- Data provided
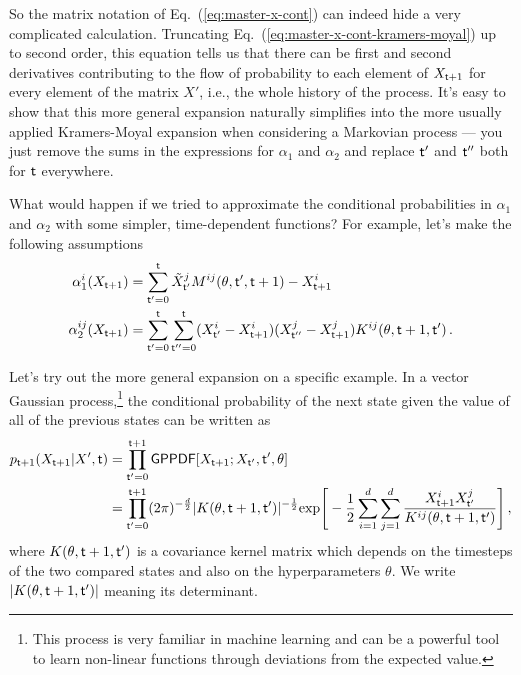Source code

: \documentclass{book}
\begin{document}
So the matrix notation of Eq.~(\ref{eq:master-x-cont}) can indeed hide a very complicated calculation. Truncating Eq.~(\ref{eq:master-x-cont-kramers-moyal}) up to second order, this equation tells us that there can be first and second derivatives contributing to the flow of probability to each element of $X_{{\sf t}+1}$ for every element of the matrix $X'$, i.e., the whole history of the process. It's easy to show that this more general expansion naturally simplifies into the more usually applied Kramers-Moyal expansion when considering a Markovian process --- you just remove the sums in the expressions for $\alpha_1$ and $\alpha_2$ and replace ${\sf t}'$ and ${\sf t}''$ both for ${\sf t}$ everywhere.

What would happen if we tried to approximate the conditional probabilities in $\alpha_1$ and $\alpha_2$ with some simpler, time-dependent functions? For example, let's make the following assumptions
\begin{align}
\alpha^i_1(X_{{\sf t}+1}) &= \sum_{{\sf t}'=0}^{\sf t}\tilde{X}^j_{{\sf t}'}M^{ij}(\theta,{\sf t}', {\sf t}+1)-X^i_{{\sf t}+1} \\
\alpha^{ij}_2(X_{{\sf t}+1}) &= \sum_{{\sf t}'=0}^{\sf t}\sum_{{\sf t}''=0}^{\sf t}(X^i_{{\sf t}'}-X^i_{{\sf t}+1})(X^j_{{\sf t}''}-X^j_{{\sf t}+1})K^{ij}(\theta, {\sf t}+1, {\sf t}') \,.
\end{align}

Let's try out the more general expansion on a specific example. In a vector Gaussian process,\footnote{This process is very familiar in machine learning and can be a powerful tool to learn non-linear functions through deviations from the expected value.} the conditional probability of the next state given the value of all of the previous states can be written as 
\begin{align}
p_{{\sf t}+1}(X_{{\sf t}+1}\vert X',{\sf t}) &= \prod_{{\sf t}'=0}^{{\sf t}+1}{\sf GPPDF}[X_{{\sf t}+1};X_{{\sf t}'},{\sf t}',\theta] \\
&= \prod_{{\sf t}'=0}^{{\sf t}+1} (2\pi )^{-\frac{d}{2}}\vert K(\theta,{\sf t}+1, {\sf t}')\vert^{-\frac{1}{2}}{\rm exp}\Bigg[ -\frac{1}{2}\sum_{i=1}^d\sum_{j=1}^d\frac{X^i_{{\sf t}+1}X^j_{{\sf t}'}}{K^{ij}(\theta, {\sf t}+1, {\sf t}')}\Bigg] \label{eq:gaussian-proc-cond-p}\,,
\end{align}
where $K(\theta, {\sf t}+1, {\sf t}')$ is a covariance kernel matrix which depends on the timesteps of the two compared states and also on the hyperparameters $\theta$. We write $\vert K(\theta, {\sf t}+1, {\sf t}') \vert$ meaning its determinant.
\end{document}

- Task requirements
All of the listing should be transcribed exactly, but none of its images.

- Exercise output
Source code

: \documentclass{book}
\begin{document}
So the matrix notation of Eq.~(\ref{eq:master-x-cont}) can indeed hide a very complicated calculation. Truncating Eq.~(\ref{eq:master-x-cont-kramers-moyal}) up to second order, this equation tells us that there can be first and second derivatives contributing to the flow of probability to each element of $X_{{\sf t}+1}$ for every element of the matrix $X'$, i.e., the whole history of the process. It's easy to show that this more general expansion naturally simplifies into the more usually applied Kramers-Moyal expansion when considering a Markovian process --- you just remove the sums in the expressions for $\alpha_1$ and $\alpha_2$ and replace ${\sf t}'$ and ${\sf t}''$ both for ${\sf t}$ everywhere.

What would happen if we tried to approximate the conditional probabilities in $\alpha_1$ and $\alpha_2$ with some simpler, time-dependent functions? For example, let's make the following assumptions
\begin{align}
\alpha^i_1(X_{{\sf t}+1}) &= \sum_{{\sf t}'=0}^{\sf t}\tilde{X}^j_{{\sf t}'}M^{ij}(\theta,{\sf t}', {\sf t}+1)-X^i_{{\sf t}+1} \\
\alpha^{ij}_2(X_{{\sf t}+1}) &= \sum_{{\sf t}'=0}^{\sf t}\sum_{{\sf t}''=0}^{\sf t}(X^i_{{\sf t}'}-X^i_{{\sf t}+1})(X^j_{{\sf t}''}-X^j_{{\sf t}+1})K^{ij}(\theta, {\sf t}+1, {\sf t}') \,.
\end{align}

Let's try out the more general expansion on a specific example. In a vector Gaussian process,\footnote{This process is very familiar in machine learning and can be a powerful tool to learn non-linear functions through deviations from the expected value.} the conditional probability of the next state given the value of all of the previous states can be written as 
\begin{align}
p_{{\sf t}+1}(X_{{\sf t}+1}\vert X',{\sf t}) &= \prod_{{\sf t}'=0}^{{\sf t}+1}{\sf GPPDF}[X_{{\sf t}+1};X_{{\sf t}'},{\sf t}',\theta] \\
&= \prod_{{\sf t}'=0}^{{\sf t}+1} (2\pi )^{-\frac{d}{2}}\vert K(\theta,{\sf t}+1, {\sf t}')\vert^{-\frac{1}{2}}{\rm exp}\Bigg[ -\frac{1}{2}\sum_{i=1}^d\sum_{j=1}^d\frac{X^i_{{\sf t}+1}X^j_{{\sf t}'}}{K^{ij}(\theta, {\sf t}+1, {\sf t}')}\Bigg] \label{eq:gaussian-proc-cond-p}\,,
\end{align}
where $K(\theta, {\sf t}+1, {\sf t}')$ is a covariance kernel matrix which depends on the timesteps of the two compared states and also on the hyperparameters $\theta$. We write $\vert K(\theta, {\sf t}+1, {\sf t}') \vert$ meaning its determinant.
\end{document}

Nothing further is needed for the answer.